Try it =>
Below this line is a set of entries; quote exactly the lines from the line that contains "fbdev: Detect integer" to the line that contains "install several missing uapi headers", both lines included.

(Beginning of Material provided)

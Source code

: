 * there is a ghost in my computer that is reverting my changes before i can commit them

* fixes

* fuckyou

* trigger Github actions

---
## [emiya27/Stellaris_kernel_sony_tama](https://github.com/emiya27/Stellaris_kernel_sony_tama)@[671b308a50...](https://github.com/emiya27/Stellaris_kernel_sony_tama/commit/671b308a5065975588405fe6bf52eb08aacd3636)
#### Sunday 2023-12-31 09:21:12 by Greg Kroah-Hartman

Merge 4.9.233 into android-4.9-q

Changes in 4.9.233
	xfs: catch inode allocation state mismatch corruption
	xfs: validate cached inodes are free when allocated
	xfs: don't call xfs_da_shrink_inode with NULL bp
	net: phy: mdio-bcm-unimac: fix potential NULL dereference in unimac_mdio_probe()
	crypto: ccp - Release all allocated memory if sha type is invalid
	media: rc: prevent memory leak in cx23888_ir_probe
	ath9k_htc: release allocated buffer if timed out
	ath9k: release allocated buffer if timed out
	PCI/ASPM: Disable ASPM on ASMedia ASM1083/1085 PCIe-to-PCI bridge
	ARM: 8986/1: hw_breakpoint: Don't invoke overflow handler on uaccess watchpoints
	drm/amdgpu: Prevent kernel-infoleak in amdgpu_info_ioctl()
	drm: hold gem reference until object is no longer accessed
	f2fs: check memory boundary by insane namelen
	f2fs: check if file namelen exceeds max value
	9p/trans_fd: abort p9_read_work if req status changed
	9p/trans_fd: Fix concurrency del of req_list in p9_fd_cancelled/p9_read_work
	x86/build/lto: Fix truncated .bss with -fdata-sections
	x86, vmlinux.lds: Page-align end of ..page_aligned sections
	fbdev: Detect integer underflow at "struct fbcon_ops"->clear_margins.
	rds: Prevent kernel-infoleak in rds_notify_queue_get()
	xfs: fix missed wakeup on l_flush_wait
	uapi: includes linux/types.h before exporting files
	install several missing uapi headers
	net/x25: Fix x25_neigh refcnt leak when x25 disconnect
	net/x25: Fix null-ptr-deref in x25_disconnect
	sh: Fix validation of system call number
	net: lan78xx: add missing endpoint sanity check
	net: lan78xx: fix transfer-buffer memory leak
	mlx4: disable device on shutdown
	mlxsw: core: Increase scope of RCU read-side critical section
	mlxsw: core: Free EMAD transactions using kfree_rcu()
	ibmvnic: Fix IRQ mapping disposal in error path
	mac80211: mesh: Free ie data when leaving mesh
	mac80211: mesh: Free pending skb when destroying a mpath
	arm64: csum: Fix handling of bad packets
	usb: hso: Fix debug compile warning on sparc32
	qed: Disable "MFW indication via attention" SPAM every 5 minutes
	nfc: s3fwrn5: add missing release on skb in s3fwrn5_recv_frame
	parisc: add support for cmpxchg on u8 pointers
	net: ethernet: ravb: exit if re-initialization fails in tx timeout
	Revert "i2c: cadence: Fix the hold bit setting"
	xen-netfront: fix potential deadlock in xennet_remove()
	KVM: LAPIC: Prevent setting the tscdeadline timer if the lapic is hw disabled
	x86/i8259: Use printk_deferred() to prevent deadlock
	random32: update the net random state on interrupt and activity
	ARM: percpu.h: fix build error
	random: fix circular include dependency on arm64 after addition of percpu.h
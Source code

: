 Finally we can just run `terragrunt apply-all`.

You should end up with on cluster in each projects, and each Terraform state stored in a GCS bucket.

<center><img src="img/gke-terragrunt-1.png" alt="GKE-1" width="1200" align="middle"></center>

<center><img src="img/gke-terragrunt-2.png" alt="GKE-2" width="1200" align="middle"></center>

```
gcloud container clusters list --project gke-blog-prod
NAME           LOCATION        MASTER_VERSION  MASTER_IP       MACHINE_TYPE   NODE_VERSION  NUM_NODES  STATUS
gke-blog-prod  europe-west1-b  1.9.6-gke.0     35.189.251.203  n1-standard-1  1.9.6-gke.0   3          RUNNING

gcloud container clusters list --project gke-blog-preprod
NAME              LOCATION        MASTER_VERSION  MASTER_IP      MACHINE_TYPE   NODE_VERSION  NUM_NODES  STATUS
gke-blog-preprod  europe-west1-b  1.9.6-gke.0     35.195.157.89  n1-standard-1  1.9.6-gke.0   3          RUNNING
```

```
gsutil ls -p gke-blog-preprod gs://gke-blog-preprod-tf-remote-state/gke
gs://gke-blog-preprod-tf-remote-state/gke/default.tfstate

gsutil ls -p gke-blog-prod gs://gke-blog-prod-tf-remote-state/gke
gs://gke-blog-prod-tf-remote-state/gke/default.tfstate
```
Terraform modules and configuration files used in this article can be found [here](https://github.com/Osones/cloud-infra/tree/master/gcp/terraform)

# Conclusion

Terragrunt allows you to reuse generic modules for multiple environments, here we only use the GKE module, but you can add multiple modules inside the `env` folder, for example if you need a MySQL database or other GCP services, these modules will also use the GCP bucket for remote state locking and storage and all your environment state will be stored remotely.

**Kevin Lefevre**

(End of Material provided)

Response to this task =>
	fbdev: Detect integer underflow at "struct fbcon_ops"->clear_margins.
	rds: Prevent kernel-infoleak in rds_notify_queue_get()
	xfs: fix missed wakeup on l_flush_wait
	uapi: includes linux/types.h before exporting files
	install several missing uapi headers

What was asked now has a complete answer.